# contrast



## showcattleguy (Jun 30, 2011)

I want to start this off by saying I am not trying to start confrontation and most of my questions are probably very subjective. I have been trying to figure it out on my own but I thought I might just as well ask my friends here. My question is- Why are people so drawn to on/off contrast ratios? The new LCOS and LCD projectors seem to have outrageous and often meaningless numbers for contrast ratio. As most know I am a big proponent of DLP as the intra-scene contrast ratios are absolutely increadible. I do not have specific numbers but during my personal projector journey I didn't think the JVC X90R or the Sony 1000ES could hold a candle to the PQ of the lowly SIM2 I ended up with. I understand with DLP you loose some black floor. Is that absolute last word in black level a big draw for many consumers? Any thoughts would be appreciated as I know it is ultimately a personal decision based on what you want and what you can afford but I am a little perplexed. I guess this all came about as my brother is looking to purchase a projector after seeing mine but gets rather hung up on the fact mine only has X on/off while others claim 3-4 times as much.


----------



## Todd Anderson (Jul 24, 2009)

I see that no one has stepped forward to answer your question... I'll agree with you that the on/off contrast numbers being tossed around are, in some cases, outrageous. And the intra-scene contrast ratio (I'm assuming that you are referring to the ANSI contrast measuring method?) on projectors boasting crazy contrast ratios may not be that great --- probably due to the fact that the lower priced projectors are achieving their on/off ratios with a dynamic iris that, when displaying scenes with brightness, lose the deepness to their blacks.

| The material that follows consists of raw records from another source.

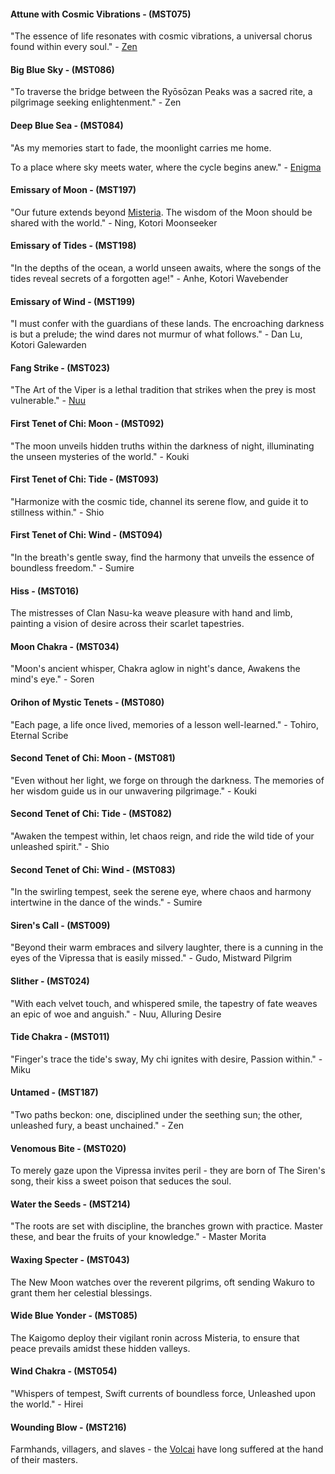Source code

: #### Attune with Cosmic Vibrations - (MST075)
"The essence of life resonates with cosmic vibrations, a universal chorus found within every soul." - [Zen](../heroes-of-rathe/zen-about.md)

#### Big Blue Sky - (MST086)
"To traverse the bridge between the Ryōsōzan Peaks was a sacred rite, a pilgrimage seeking enlightenment." - Zen

#### Deep Blue Sea - (MST084)
"As my memories start to fade, the moonlight carries me home.

To a place where sky meets water, where the cycle begins anew." - [Enigma](../heroes-of-rathe/enigma-about.md)

#### Emissary of Moon - (MST197)
"Our future extends beyond [Misteria](../world-of-rathe/misteria/misteria.md). The wisdom of the Moon should be shared with the world." - Ning, Kotori Moonseeker

#### Emissary of Tides - (MST198)
"In the depths of the ocean, a world unseen awaits, where the songs of the tides reveal secrets of a forgotten age!" - Anhe, Kotori Wavebender

#### Emissary of Wind - (MST199)
"I must confer with the guardians of these lands. The encroaching darkness is but a prelude; the wind dares not murmur of what follows." - Dan Lu, Kotori Galewarden

#### Fang Strike - (MST023)
"The Art of the Viper is a lethal tradition that strikes when the prey is most vulnerable." - [Nuu](../heroes-of-rathe/nuu-about.md)

#### First Tenet of Chi: Moon - (MST092)
"The moon unveils hidden truths within the darkness of night, illuminating the unseen mysteries of the world." - Kouki

#### First Tenet of Chi: Tide - (MST093)
"Harmonize with the cosmic tide, channel its serene flow, and guide it to stillness within." - Shio

#### First Tenet of Chi: Wind - (MST094)
"In the breath's gentle sway, find the harmony that unveils the essence of boundless freedom." - Sumire

#### Hiss - (MST016)
The mistresses of Clan Nasu-ka weave pleasure with hand and limb, painting a vision of desire across their scarlet tapestries.

#### Moon Chakra - (MST034)
"Moon's ancient whisper, Chakra aglow in night's dance, Awakens the mind's eye." - Soren

#### Orihon of Mystic Tenets - (MST080)
"Each page, a life once lived, memories of a lesson well-learned." - Tohiro, Eternal Scribe

#### Second Tenet of Chi: Moon - (MST081)
"Even without her light, we forge on through the darkness. The memories of her wisdom guide us in our unwavering pilgrimage." - Kouki

#### Second Tenet of Chi: Tide - (MST082)
"Awaken the tempest within, let chaos reign, and ride the wild tide of your unleashed spirit." - Shio

#### Second Tenet of Chi: Wind - (MST083)
"In the swirling tempest, seek the serene eye, where chaos and harmony intertwine in the dance of the winds." - Sumire

#### Siren's Call - (MST009)
"Beyond their warm embraces and silvery laughter, there is a cunning in the eyes of the Vipressa that is easily missed." - Gudo, Mistward Pilgrim

#### Slither - (MST024)
"With each velvet touch, and whispered smile, the tapestry of fate weaves an epic of woe and anguish." - Nuu, Alluring Desire

#### Tide Chakra - (MST011)
"Finger's trace the tide's sway, My chi ignites with desire, Passion within." - Miku

#### Untamed - (MST187)
"Two paths beckon: one, disciplined under the seething sun; the other, unleashed fury, a beast unchained." - Zen

#### Venomous Bite - (MST020)
To merely gaze upon the Vipressa invites peril - they are born of The Siren's song, their kiss a sweet poison that seduces the soul.

#### Water the Seeds - (MST214)
"The roots are set with discipline, the branches grown with practice. Master these, and bear the fruits of your knowledge." - Master Morita

#### Waxing Specter - (MST043)
The New Moon watches over the reverent pilgrims, oft sending Wakuro to grant them her celestial blessings.

#### Wide Blue Yonder - (MST085)
The Kaigomo deploy their vigilant ronin across Misteria, to ensure that peace prevails amidst these hidden valleys.

#### Wind Chakra - (MST054)
"Whispers of tempest, Swift currents of boundless force, Unleashed upon the world." - Hirei

#### Wounding Blow - (MST216)
Farmhands, villagers, and slaves - the [Volcai](../world-of-rathe/volcor/welcome-to-volcor.md) have long suffered at the hand of their masters.

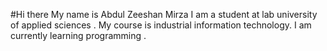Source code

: #Hi there 
My name is Abdul Zeeshan Mirza 
I am a student at lab university of applied sciences .
My course is industrial information technology.
I am currently learning programming . 


<!--
**AbdulZeeshan688/abdulzeeshan688** is a ✨ _special_ ✨ repository because its `README.md` (this file) appears on your GitHub profile.

Here are some ideas to get you started:

- 🔭 I’m currently working on ...
- 🌱 I’m currently learning ...
- 👯 I’m looking to collaborate on ...
- 🤔 I’m looking for help with ...
- 💬 Ask me about ...
- 📫 How to reach me: ...
- 😄 Pronouns: ...
- ⚡ Fun fact: ...
-->
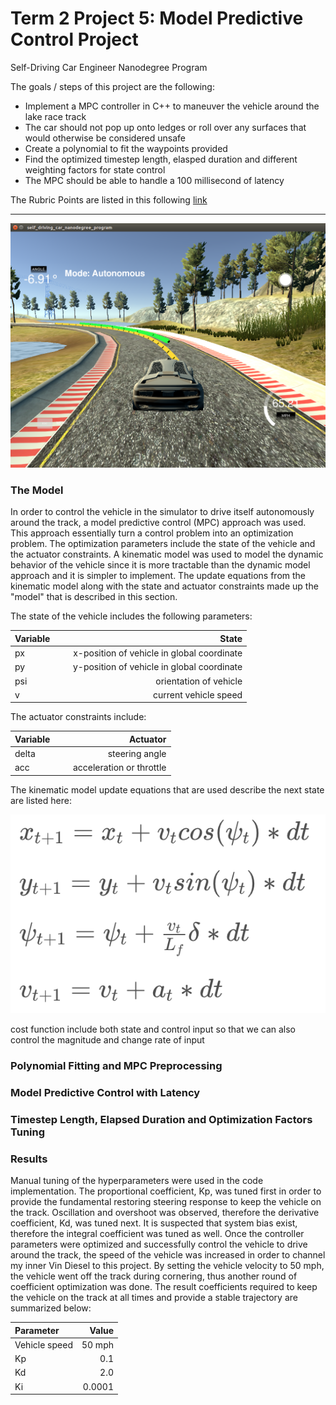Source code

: # **Term 2 Project 5: Model Predictive Control Project**
Self-Driving Car Engineer Nanodegree Program

The goals / steps of this project are the following:

* Implement a MPC controller in C++ to maneuver the vehicle around the lake race track 
* The car should not pop up onto ledges or roll over any surfaces that would otherwise be considered unsafe
* Create a polynomial to fit the waypoints provided
* Find the optimized timestep length, elasped duration and different weighting factors for state control
* The MPC should be able to handle a 100 millisecond of latency

[//]: # (Image References)

[image1]: ./images/MPC_1.png "MPC"
[image2]: ./images/state.png "state"

The Rubric Points are listed in this following [link](https://review.udacity.com/#!/rubrics/896/view)   

---

![alt text][image1]

### The Model

In order to control the vehicle in the simulator to drive itself autonomously around the track, a model predictive control (MPC) approach was used.  This approach essentially turn a control problem into an optimization problem.  The optimization parameters include the state of the vehicle and the actuator constraints.  A kinematic model was used to model the dynamic behavior of the vehicle since it is more tractable than the dynamic model approach and it is simpler to implement.  The update equations from the kinematic model along with the state and actuator constraints made up the "model" that is described in this section.

The state of the vehicle includes the following parameters:

| Variable     |    State    |
|:--------------|-------------:|
| px            | x-position of vehicle in global coordinate       |
| py     |    y-position of vehicle in global coordinate    |
| psi | orientation of vehicle |
| v | current vehicle speed  |

The actuator constraints include:

| Variable     |    Actuator    |
|:--------------|-------------:|
| delta            | steering angle       |
| acc     |    acceleration or throttle    |

The kinematic model update equations that are used describe the next state are listed here:

![alt text][image2]

cost function include both state and control input so that we can also control the magnitude and change rate of input


### Polynomial Fitting and MPC Preprocessing


### Model Predictive Control with Latency



### Timestep Length, Elapsed Duration and Optimization Factors Tuning 











### Results

Manual tuning of the hyperparameters were used in the code implementation.  The proportional coefficient, Kp, was tuned first in order to provide the fundamental restoring steering response to keep the vehicle on the track.  Oscillation and overshoot was observed, therefore the derivative coefficient, Kd, was tuned next.  It is suspected that system bias exist, therefore the integral coefficient was tuned as well.  Once the controller parameters were optimized and successfully control the vehicle to drive around the track, the speed of the vehicle was increased in order to channel my inner Vin Diesel to this project.  By setting the vehicle velocity to 50 mph, the vehicle went off the track during cornering, thus another round of coefficient optimization was done.  The result coefficients required to keep the vehicle on the track at all times and provide a stable trajectory are summarized below: 

| Parameter     |    Value    |
|:--------------|-------------:|
| Vehicle speed            |50 mph        |
| Kp     |    0.1     |
| Kd | 2.0 |
| Ki | 0.0001 |


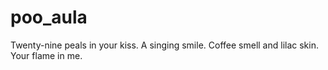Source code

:   # poo_aula
Twenty-nine peals in your kiss. A singing smile. Coffee smell and lilac skin. Your flame in me. 
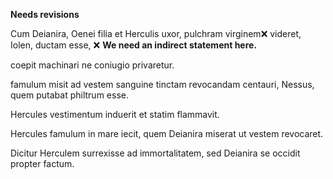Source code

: **Needs revisions**


Cum Deianira, Oenei filia et Herculis uxor, pulchram virginem❌ videret, Iolen, ductam esse, ❌ **We need an indirect statement here.**

coepit machinari ne coniugio privaretur. 
 
 famulum misit ad vestem sanguine tinctam revocandam centauri, Nessus, quem putabat philtrum esse. 
 
 Hercules vestimentum induerit et statim flammavit.
 
 Hercules famulum in mare iecit, quem Deianira miserat ut vestem revocaret.
 
 Dicitur Herculem surrexisse ad immortalitatem, sed Deianira se occidit propter factum. 
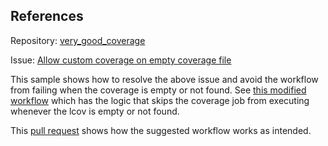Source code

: ## References

Repository: [very_good_coverage](https://github.com/invertase/dart_custom_lint)

Issue: [Allow custom coverage on empty coverage file](https://github.com/VeryGoodOpenSource/very_good_coverage/issues/167)

This sample shows how to resolve the above issue and avoid the workflow from failing when the coverage is empty or not found. See [this modified workflow](.github/workflows/main.yaml) which has the logic that skips the coverage job from executing whenever the lcov is empty or not found.

This [pull request](https://github.com/alestiago/issues/pull/2) shows how the suggested workflow works as intended.

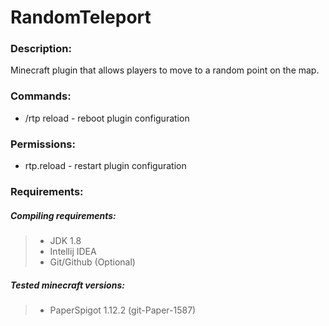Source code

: # RandomTeleport

<h3>Description:</h3>

Minecraft plugin that allows players to move to a random point on the map.

<h3>Commands:</h3>

<ul>
    <li>/rtp reload - reboot plugin configuration</li>
</ul>

<h3>Permissions:</h3>

<ul>
    <li>rtp.reload - restart plugin configuration</li>
</ul>

<h3>Requirements:</h3>

<h5>Compiling requirements:</h5>
<blockquote>
    <ul>
        <li>JDK 1.8</li>
        <li>Intellij IDEA</li>
        <li>Git/Github (Optional)</li>
    </ul>
</blockquote>

<h5>Tested minecraft versions:</h5>
<blockquote>
    <ul>
        <li>PaperSpigot 1.12.2 (git-Paper-1587)</li>
    </ul>
</blockquote>
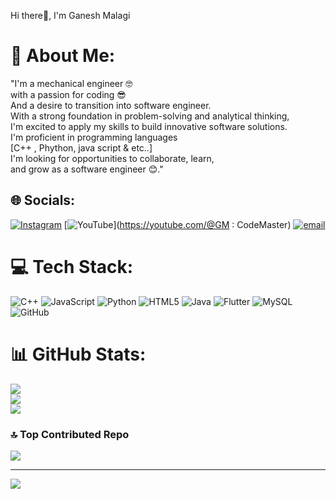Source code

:  Hi there👋, I'm Ganesh Malagi

# 💫 About Me:
"I'm a mechanical engineer 🤓<br>with a passion for coding 😎<br>And a desire to transition into software engineer. <br>With a strong foundation in problem-solving and analytical thinking,<br> I'm excited to apply my skills to build innovative software solutions.<br>I'm proficient in programming languages<br> [C++ , Phython, java script & etc..] <br>I'm looking for opportunities to collaborate, learn, <br>and grow as a software engineer 😊."


## 🌐 Socials:
[![Instagram](https://img.shields.io/badge/Instagram-%23E4405F.svg?logo=Instagram&logoColor=white)](https://instagram.com/gm_official.99) [![YouTube](https://img.shields.io/badge/YouTube-%23FF0000.svg?logo=YouTube&logoColor=white)](https://youtube.com/@GM : CodeMaster) [![email](https://img.shields.io/badge/Email-D14836?logo=gmail&logoColor=white)](mailto:ganeshmalagi99@gmail.com) 

# 💻 Tech Stack:
![C++](https://img.shields.io/badge/c++-%2300599C.svg?style=flat-square&logo=c%2B%2B&logoColor=white) ![JavaScript](https://img.shields.io/badge/javascript-%23323330.svg?style=flat-square&logo=javascript&logoColor=%23F7DF1E) ![Python](https://img.shields.io/badge/python-3670A0?style=flat-square&logo=python&logoColor=ffdd54) ![HTML5](https://img.shields.io/badge/html5-%23E34F26.svg?style=flat-square&logo=html5&logoColor=white) ![Java](https://img.shields.io/badge/java-%23ED8B00.svg?style=flat-square&logo=openjdk&logoColor=white) ![Flutter](https://img.shields.io/badge/Flutter-%2302569B.svg?style=flat-square&logo=Flutter&logoColor=white) ![MySQL](https://img.shields.io/badge/mysql-4479A1.svg?style=flat-square&logo=mysql&logoColor=white) ![GitHub](https://img.shields.io/badge/github-%23121011.svg?style=flat-square&logo=github&logoColor=white)
# 📊 GitHub Stats:
![](https://github-readme-stats.vercel.app/api?username=Ganeshmalagi&theme=codeSTACKr&hide_border=false&include_all_commits=true&count_private=false)<br/>
![](https://nirzak-streak-stats.vercel.app/?user=Ganeshmalagi&theme=codeSTACKr&hide_border=false)<br/>
![](https://github-readme-stats.vercel.app/api/top-langs/?username=Ganeshmalagi&theme=codeSTACKr&hide_border=false&include_all_commits=true&count_private=false&layout=compact)

### 🔝 Top Contributed Repo
![](https://github-contributor-stats.vercel.app/api?username=Ganeshmalagi&limit=5&theme=codeSTACKr&combine_all_yearly_contributions=true)

---
[![](https://visitcount.itsvg.in/api?id=Ganeshmalagi&icon=0&color=0)](https://visitcount.itsvg.in)

<!-- Proudly created with GPRM ( https://gprm.itsvg.in ) -->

I think companies have latched onto the on/off ratios for two reasons:

(1) The average buyer doesn't know the difference between the two Contrast specs... nor do they probably care to understand it.

(2) The industry has pushed the notion of a "contrast ratio" as being a good thing, and as you have observed manufacturers want to put the biggest ratio they can on a product. The on/off ratios are always substantially larger than the ANSI ratios... so there is no way that a company is going to break rank and boast the ANSI ratio number because it's going to look puny and weak compared to another company's on/off number. Going back to my first point: I would argue that manufacturers know that most buyers fall into the "average buyer" category and are not "enthusiasts" that take the time to understand all the in's and out's of a technology's specs.


It really comes down to who represents the majority of buyers and what they care about (or, don't care about). I truly believe that folks like us - who hang out on enthusiast forums - that might care about this stuff (even if many of us are eventually forced to buy a/v products that might not be the "best" because of financial constraints) are in the minority.


----------



## showcattleguy (Jun 30, 2011)

Yes I did mean ANSI. I appreciate your insight as I had a discussion last night with my brother and I showed him your post. He concedes that my Sim2 Mico 40 throws a better picture than the Sony 1000ES he is looking at but still cannot get over the fact the Mico only has a "puny" 50,000 on/off while the Sony claims 1,000,000. I guess he can choose and be happy with whatever he gets and I can stay out of it. Like you said I guess he falls into the average customer category and not really enthusiast despite my best efforts.


----------



## rab-byte (Feb 1, 2011)

27dnast said:


> I see that no one has stepped forward to answer your question... I'll agree with you that the on/off contrast numbers being tossed around are, in some cases, outrageous. And the intra-scene contrast ratio (I'm assuming that you are referring to the ANSI contrast measuring method?) on projectors boasting crazy contrast ratios may not be that great --- probably due to the fact that the lower priced projectors are achieving their on/off ratios with a dynamic iris that, when displaying scenes with brightness, lose the deepness to their blacks.
> 
> I think companies have latched onto the on/off ratios for two reasons:
> 
> ...


All true statements. I think this is mostly thanks to marketing and a bleed over from the flat panel world where contrast ratio is printed on every tag you read. What I find funny is the screens are never addressed noir is the ambient lighting in the room when projectors are discussed. While front projection is not too complicated people don't want to think too hard about it and that gives the marketing teams room to play since they rarely consult with the designers/engineers.


----------